(EXERCISE MATERIALS)
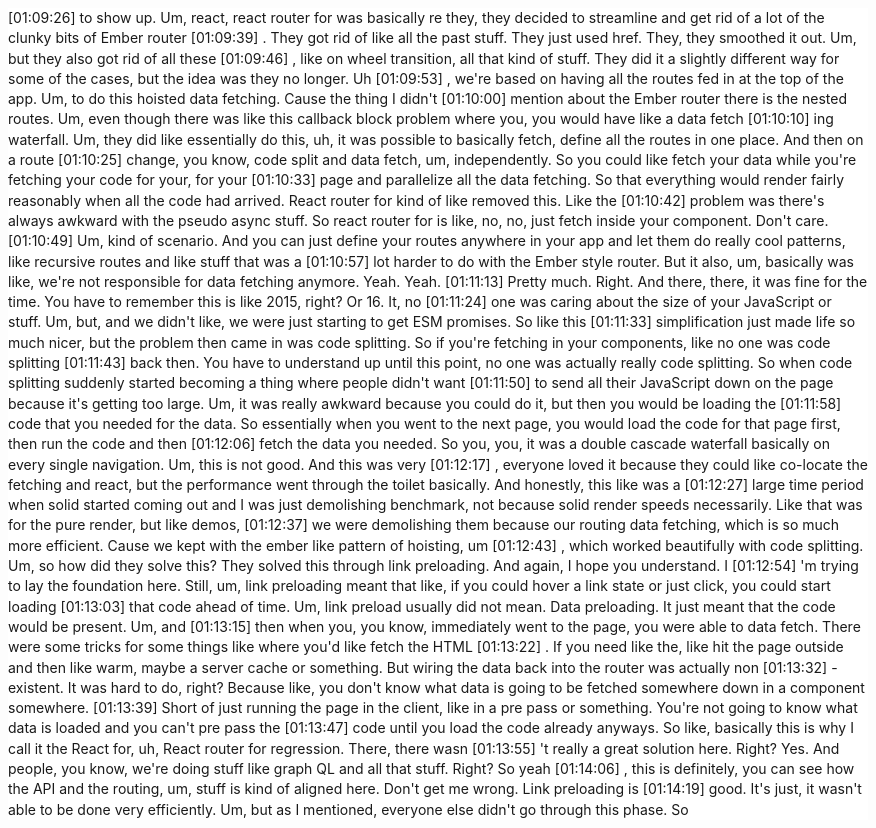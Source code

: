 [01:09:26]  to show up. Um, react, react router for was basically re they, they decided to streamline and get rid of a lot of the clunky bits of Ember router
[01:09:39] . They got rid of like all the past stuff. They just used href. They, they smoothed it out. Um, but they also got rid of all these
[01:09:46] , like on wheel transition, all that kind of stuff. They did it a slightly different way for some of the cases, but the idea was they no longer. Uh
[01:09:53] , we're based on having all the routes fed in at the top of the app. Um, to do this hoisted data fetching. Cause the thing I didn't
[01:10:00]  mention about the Ember router there is the nested routes. Um, even though there was like this callback block problem where you, you would have like a data fetch
[01:10:10] ing waterfall. Um, they did like essentially do this, uh, it was possible to basically fetch, define all the routes in one place. And then on a route
[01:10:25]  change, you know, code split and data fetch, um, independently. So you could like fetch your data while you're fetching your code for your, for your
[01:10:33]  page and parallelize all the data fetching. So that everything would render fairly reasonably when all the code had arrived. React router for kind of like removed this. Like the
[01:10:42]  problem was there's always awkward with the pseudo async stuff. So react router for is like, no, no, just fetch inside your component. Don't care.
[01:10:49]  Um, kind of scenario. And you can just define your routes anywhere in your app and let them do really cool patterns, like recursive routes and like stuff that was a
[01:10:57]  lot harder to do with the Ember style router. But it also, um, basically was like, we're not responsible for data fetching anymore. Yeah. Yeah.
[01:11:13]  Pretty much. Right. And there, there, it was fine for the time. You have to remember this is like 2015, right? Or 16. It, no
[01:11:24]  one was caring about the size of your JavaScript or stuff. Um, but, and we didn't like, we were just starting to get ESM promises. So like this
[01:11:33]  simplification just made life so much nicer, but the problem then came in was code splitting. So if you're fetching in your components, like no one was code splitting
[01:11:43]  back then. You have to understand up until this point, no one was actually really code splitting. So when code splitting suddenly started becoming a thing where people didn't want
[01:11:50]  to send all their JavaScript down on the page because it's getting too large. Um, it was really awkward because you could do it, but then you would be loading the
[01:11:58]  code that you needed for the data. So essentially when you went to the next page, you would load the code for that page first, then run the code and then
[01:12:06]  fetch the data you needed. So you, you, it was a double cascade waterfall basically on every single navigation. Um, this is not good. And this was very
[01:12:17] , everyone loved it because they could like co-locate the fetching and react, but the performance went through the toilet basically. And honestly, this like was a
[01:12:27]  large time period when solid started coming out and I was just demolishing benchmark, not because solid render speeds necessarily. Like that was for the pure render, but like demos,
[01:12:37]  we were demolishing them because our routing data fetching, which is so much more efficient. Cause we kept with the ember like pattern of hoisting, um
[01:12:43] , which worked beautifully with code splitting. Um, so how did they solve this? They solved this through link preloading. And again, I hope you understand. I
[01:12:54] 'm trying to lay the foundation here. Still, um, link preloading meant that like, if you could hover a link state or just click, you could start loading
[01:13:03]  that code ahead of time. Um, link preload usually did not mean. Data preloading. It just meant that the code would be present. Um, and
[01:13:15]  then when you, you know, immediately went to the page, you were able to data fetch. There were some tricks for some things like where you'd like fetch the HTML
[01:13:22] . If you need like the, like hit the page outside and then like warm, maybe a server cache or something. But wiring the data back into the router was actually non
[01:13:32] -existent. It was hard to do, right? Because like, you don't know what data is going to be fetched somewhere down in a component somewhere.
[01:13:39]  Short of just running the page in the client, like in a pre pass or something. You're not going to know what data is loaded and you can't pre pass the
[01:13:47]  code until you load the code already anyways. So like, basically this is why I call it the React for, uh, React router for regression. There, there wasn
[01:13:55] 't really a great solution here. Right? Yes. And people, you know, we're doing stuff like graph QL and all that stuff. Right? So yeah
[01:14:06] , this is definitely, you can see how the API and the routing, um, stuff is kind of aligned here. Don't get me wrong. Link preloading is
[01:14:19]  good. It's just, it wasn't able to be done very efficiently. Um, but as I mentioned, everyone else didn't go through this phase. So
(End EXERCISE MATERIALS)
§ WORK REQUEST: Print out the entries above word for word from the first line to the line containing "[01:09:53] , we're", both included, omitting the pictures.

§ EXERCISE ANSWER:
Source code

: [01:09:26]  to show up. Um, react, react router for was basically re they, they decided to streamline and get rid of a lot of the clunky bits of Ember router
[01:09:39] . They got rid of like all the past stuff. They just used href. They, they smoothed it out. Um, but they also got rid of all these
[01:09:46] , like on wheel transition, all that kind of stuff. They did it a slightly different way for some of the cases, but the idea was they no longer. Uh
[01:09:53] , we're based on having all the routes fed in at the top of the app. Um, to do this hoisted data fetching. Cause the thing I didn't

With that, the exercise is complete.